Are they going to sue you for doing what they asked of you (WOW that’s a loaded question). This may come down to what the client wants is not what it needs. However, sometimes we have to give them what they want and just disclose everything. I am not just a form filler for hire, but not everything is absolute.
Yes, they will.. and yes it was a self-created loaded question... Glad you asked! ... Again, to be pointed here... why don't we just give an alcoholic a fifth of anything, because they want it, and just disclose what we did? This is about professional and social responsibility of our trade members, not about what outside parties want out of us.
As for the verifiable disinterested data source. They have provided a full 1004 appraisal with the same effective date. So technically the data source is from a fourth party disinterested reliable source provided by a interested 3rd party. The client supplied appraisal is believed to be credible because it was completed by a local peer appraiser (not necessarily my peer, but a professional all the same).
Again, CALL YOUR OWN BOARD ABOUT THIS!
I don't agree. That appraisal report did not come to you directly from the other appraiser. How do you know it has not been altered? .. More, you make assumptions regarding the validity of the data and source that if those assumptions turn out to be incorrect they do what? Do they affect your opinions, conclusions, and analyses? If they do adversely affect your stuff... per USPAP that is defined to be a what?
The above is NOT
your research.... It is somebody else's
and you would not know if any of it was verified at all, unless you verify it all over again. What are you doing? Including a review and stating you agree with the information? If not, how will you make any of that work due to the preprinted SOW on the 03/05 2055 without modifying the SOW?
The original appraiser is a reliable data source for the subject (unless data is found to the contrary), regardless of who supplied the appraisal.
Oh really?? Ok, explain to me why then a property owner cannot directly be the source of delivery of an appraisal report to a lender then? How come all the lenders have to have the reports sent directly from the appraisers to them exclusively and the reports cannot pass through the hands of a borrower first? Sorry, there is already industry precedence that you are incorrect.

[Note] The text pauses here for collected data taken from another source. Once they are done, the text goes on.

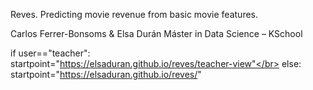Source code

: Reves. Predicting movie revenue from basic movie features. 

Carlos Ferrer-Bonsoms & Elsa Durán
Máster in Data Science – KSchool 


if user=="teacher":</br>
   startpoint="https://elsaduran.github.io/reves/teacher-view"</br>
else:</br>
   startpoint="https://elsaduran.github.io/reves/"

I do not and have never used the homeowner as a data source for a 2055. However, if they provided me with a previous appraisal, i would use it and disclose the source as a dated appraisal provided by the homeowner/borrower.
See the above. My expectations would then be that you'd be placing the lender in violation of FIRREA doing that. By extension of vital information passing through the hands of the borrower.
Is there truly a right or wrong answer here? Sometimes I find myself getting lost in the endless unsubstantiated opinions in this forum. There ought to be a separate fiction and non-fiction section or a separate fact and conjecture/theory section. I think it comes back to the thought that we are given just enough rope to hang ourselves.
I believe that there are right and wrong answers. The confusion caused is by those that seek to water down everything, at every turn, so that they can justify whatever it is their clients want in order to take the easy way out and obtain more work. The confusion caused for this purpose is intentional. The sources of it is numerous, but they all have one thing in common, trying to justify one's actions in an attempt to satisfy clients in order to obtain work. All of them seek to get around USPAP and state administrative rules, not comply with them.